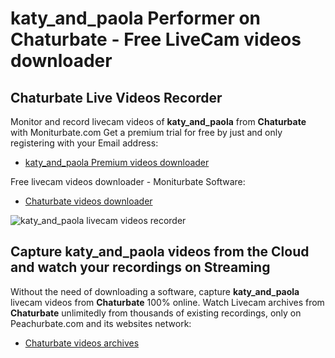 # katy_and_paola Performer on Chaturbate - Free LiveCam videos downloader

## Chaturbate Live Videos Recorder

Monitor and record livecam videos of **katy_and_paola** from **Chaturbate** with Moniturbate.com
Get a premium trial for free by just and only registering with your Email address:
* [katy_and_paola Premium videos downloader](https://moniturbate.com/request-demo-licence-key.html)

Free livecam videos downloader - Moniturbate Software:
* [Chaturbate videos downloader](https://moniturbate.com/moniturbate-download-software.html)

![katy_and_paola livecam videos recorder](https://peachurnet.com/templates/moniturbate-software.png)


## Capture katy_and_paola videos from the Cloud and watch your recordings on Streaming

Without the need of downloading a software, capture **katy_and_paola** livecam videos from **Chaturbate** 100% online.
Watch Livecam archives from **Chaturbate** unlimitedly from thousands of existing recordings, only on Peachurbate.com and its websites network:
* [Chaturbate videos archives](https://peachurnet.com/)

————————

__TASK GOAL__
Please write out all the data word for word, but keep every picture out.

__SOLUTION FOR THIS TASK__
 # katy_and_paola Performer on Chaturbate - Free LiveCam videos downloader

## Chaturbate Live Videos Recorder

Monitor and record livecam videos of **katy_and_paola** from **Chaturbate** with Moniturbate.com
Get a premium trial for free by just and only registering with your Email address:
* [katy_and_paola Premium videos downloader](https://moniturbate.com/request-demo-licence-key.html)

Free livecam videos downloader - Moniturbate Software:
* [Chaturbate videos downloader](https://moniturbate.com/moniturbate-download-software.html)

![katy_and_paola livecam videos recorder](https://peachurnet.com/templates/moniturbate-software.png)


## Capture katy_and_paola videos from the Cloud and watch your recordings on Streaming

Without the need of downloading a software, capture **katy_and_paola** livecam videos from **Chaturbate** 100% online.
Watch Livecam archives from **Chaturbate** unlimitedly from thousands of existing recordings, only on Peachurbate.com and its websites network:
* [Chaturbate videos archives](https://peachurnet.com/)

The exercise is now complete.